Au cours du programme de dimanche, Kiselyov a déclaré que les États-Unis essayaient « d'obtenir le code génétique des Russes » dans ces laboratoires ukrainiens, s'exclamant que « cela confirme à lui seul que les Américains nous considèrent comme un seul peuple ». Il a déclaré aux auditeurs que les Américains tentaient de déterminer quels produits chimiques seraient les plus efficaces pour s'attaquer aux faiblesses génétiques russes.
Les deux discours que Poutine a prononcés la semaine du début de la guerre ont fait un long tour dans l'histoire. Les programmes d'information d'État ont emboîté le pas, diffusant un segment après l'autre dans lequel les frontières de l'Ukraine moderne et sa validité en tant que nation sont remises en question.
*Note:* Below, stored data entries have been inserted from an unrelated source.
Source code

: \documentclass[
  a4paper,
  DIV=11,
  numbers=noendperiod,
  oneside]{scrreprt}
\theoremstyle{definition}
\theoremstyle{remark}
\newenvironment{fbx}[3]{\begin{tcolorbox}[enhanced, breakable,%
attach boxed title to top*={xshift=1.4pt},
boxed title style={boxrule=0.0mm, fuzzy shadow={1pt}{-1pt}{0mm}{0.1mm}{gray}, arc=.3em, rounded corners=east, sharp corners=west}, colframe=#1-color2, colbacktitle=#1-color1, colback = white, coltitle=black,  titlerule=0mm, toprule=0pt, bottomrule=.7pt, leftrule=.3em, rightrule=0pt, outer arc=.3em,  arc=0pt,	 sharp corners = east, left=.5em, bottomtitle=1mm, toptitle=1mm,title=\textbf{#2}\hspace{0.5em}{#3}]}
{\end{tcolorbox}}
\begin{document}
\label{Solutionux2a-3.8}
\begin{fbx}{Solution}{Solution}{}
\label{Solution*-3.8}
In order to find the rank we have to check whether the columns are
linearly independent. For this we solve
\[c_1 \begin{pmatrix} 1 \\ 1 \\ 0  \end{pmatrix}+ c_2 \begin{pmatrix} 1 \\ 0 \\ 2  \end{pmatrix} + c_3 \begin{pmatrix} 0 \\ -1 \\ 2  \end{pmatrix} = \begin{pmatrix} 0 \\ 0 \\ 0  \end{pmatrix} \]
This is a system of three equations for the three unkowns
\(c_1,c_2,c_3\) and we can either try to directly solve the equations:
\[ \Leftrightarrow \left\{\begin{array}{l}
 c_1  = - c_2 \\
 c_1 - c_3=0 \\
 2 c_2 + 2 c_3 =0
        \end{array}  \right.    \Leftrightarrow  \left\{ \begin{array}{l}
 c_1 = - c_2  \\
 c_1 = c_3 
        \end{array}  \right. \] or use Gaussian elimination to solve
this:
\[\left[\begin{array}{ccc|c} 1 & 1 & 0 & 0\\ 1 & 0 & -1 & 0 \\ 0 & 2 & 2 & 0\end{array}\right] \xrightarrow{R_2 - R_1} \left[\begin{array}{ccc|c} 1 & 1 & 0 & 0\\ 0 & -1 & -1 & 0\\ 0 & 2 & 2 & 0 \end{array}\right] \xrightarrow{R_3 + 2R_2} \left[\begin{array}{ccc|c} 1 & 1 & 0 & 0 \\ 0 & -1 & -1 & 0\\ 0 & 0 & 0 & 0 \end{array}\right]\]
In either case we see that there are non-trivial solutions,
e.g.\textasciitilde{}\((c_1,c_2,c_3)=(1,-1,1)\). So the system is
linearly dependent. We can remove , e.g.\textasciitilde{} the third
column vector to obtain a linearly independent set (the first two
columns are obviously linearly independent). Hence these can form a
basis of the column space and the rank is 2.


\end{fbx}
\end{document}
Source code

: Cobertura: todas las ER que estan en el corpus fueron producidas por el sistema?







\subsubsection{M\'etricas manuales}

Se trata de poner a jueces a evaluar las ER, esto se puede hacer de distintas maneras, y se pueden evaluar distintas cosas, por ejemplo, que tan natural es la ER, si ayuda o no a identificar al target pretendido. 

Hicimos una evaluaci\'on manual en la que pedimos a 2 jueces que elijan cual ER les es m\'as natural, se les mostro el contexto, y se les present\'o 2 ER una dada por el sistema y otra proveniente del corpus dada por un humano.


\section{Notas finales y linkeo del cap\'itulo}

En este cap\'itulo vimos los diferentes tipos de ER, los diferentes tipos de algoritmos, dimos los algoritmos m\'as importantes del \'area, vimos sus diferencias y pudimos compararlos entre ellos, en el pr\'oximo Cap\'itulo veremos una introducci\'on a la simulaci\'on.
Des programmes d'information d'État ont diffusé la carte d'une République soviétique autoproclamée de Donetsk-Krivoy Rog, qui n'existait théoriquement que pendant un mois en 1918, pour laisser entendre que les frontières de l'Ukraine moderne sont une fiction et que la partie orientale du pays appartient à la Russie. Au-delà de la remise en question des frontières, les chaînes d'État russes ont ouvertement contesté la notion d'une Ukraine indépendante.
« Quand nous avions un tsar, il n'y avait pas d'Ukraine », a déclaré Kiselyov lors de son programme dominical.
À la fin du programme, Kiselyov a consacré un segment à affirmer que les images de l'attaque russe contre une maternité de la ville ukrainienne de Marioupol étaient des mensonges « grossiers et bon marché ». En outre, cela a amené un expert militaire à dire qu'il n'était pas clair si l'une des femmes enceintes photographiées par l'Associated Press après l'attaque « participait volontairement à cette provocation ou avait été forcée ».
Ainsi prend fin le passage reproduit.